Material shown

# # # # #

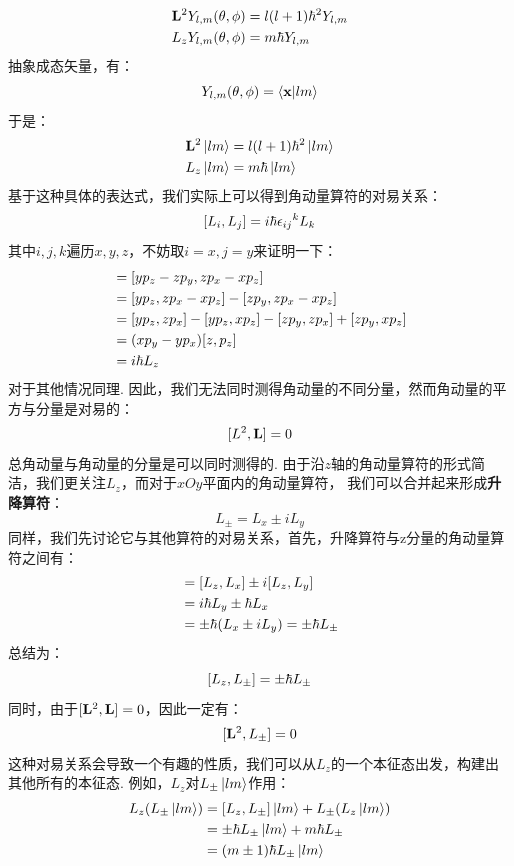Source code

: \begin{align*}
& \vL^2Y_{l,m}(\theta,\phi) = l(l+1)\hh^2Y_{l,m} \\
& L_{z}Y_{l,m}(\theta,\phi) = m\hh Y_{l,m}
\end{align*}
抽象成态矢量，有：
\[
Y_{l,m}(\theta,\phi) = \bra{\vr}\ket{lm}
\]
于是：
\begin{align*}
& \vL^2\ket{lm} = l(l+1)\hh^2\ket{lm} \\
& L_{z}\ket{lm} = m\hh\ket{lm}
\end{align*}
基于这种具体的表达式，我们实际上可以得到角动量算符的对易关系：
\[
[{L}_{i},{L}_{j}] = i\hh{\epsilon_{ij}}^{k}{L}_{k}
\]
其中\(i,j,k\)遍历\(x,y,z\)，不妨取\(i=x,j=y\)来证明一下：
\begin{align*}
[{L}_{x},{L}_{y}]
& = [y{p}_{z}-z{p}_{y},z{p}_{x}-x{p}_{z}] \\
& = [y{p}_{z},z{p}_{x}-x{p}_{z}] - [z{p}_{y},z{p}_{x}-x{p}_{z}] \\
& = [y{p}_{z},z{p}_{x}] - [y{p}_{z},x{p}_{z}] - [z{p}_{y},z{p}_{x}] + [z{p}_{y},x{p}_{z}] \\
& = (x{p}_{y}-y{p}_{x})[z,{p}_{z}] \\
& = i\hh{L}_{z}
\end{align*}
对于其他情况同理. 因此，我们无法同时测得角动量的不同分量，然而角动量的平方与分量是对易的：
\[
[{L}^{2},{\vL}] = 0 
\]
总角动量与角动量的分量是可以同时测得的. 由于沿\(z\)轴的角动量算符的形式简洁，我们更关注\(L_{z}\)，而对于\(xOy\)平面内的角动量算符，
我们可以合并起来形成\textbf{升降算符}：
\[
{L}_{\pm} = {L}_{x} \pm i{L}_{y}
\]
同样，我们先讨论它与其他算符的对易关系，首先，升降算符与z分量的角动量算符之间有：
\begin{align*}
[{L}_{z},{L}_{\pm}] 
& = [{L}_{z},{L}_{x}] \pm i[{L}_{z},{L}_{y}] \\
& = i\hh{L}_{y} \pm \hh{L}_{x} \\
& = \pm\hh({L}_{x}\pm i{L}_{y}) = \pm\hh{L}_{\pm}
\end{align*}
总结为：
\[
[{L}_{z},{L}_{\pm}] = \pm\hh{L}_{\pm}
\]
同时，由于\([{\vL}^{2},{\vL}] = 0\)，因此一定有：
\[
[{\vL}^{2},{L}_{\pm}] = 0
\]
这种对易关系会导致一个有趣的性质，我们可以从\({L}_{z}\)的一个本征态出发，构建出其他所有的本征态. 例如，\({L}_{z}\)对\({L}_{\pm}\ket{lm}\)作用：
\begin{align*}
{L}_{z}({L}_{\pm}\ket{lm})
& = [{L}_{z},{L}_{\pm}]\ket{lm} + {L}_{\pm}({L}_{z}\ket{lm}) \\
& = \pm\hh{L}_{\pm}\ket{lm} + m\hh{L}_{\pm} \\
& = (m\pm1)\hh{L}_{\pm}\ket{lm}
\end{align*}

# # # # #

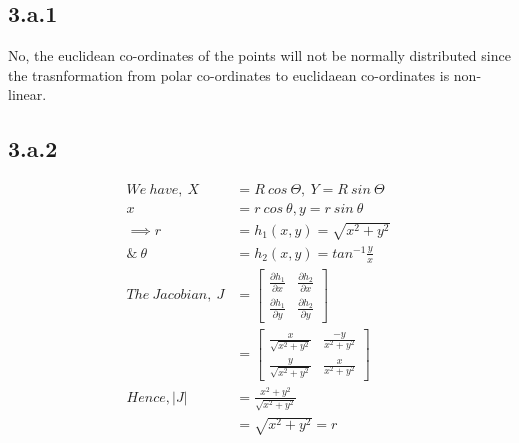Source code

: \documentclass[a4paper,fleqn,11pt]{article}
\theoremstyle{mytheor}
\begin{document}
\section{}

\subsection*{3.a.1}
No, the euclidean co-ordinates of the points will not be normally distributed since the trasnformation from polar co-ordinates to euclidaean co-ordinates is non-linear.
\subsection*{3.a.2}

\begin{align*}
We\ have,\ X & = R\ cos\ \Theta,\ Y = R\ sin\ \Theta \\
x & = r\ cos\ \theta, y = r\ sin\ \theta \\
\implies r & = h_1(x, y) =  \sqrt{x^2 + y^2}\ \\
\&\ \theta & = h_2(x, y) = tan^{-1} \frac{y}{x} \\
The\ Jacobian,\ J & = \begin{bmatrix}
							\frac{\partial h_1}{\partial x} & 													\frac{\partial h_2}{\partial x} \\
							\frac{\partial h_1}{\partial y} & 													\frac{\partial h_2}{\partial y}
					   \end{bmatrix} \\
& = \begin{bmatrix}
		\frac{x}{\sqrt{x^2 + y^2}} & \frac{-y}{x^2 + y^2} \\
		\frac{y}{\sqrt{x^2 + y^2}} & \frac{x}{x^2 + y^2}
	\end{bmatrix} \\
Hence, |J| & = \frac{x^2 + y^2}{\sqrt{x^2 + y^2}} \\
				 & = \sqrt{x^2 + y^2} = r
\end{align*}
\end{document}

# # # # #

Task to complete
Count the lines holding the word "partial" in this material. Reply with the number and nothing else.

Answer area
2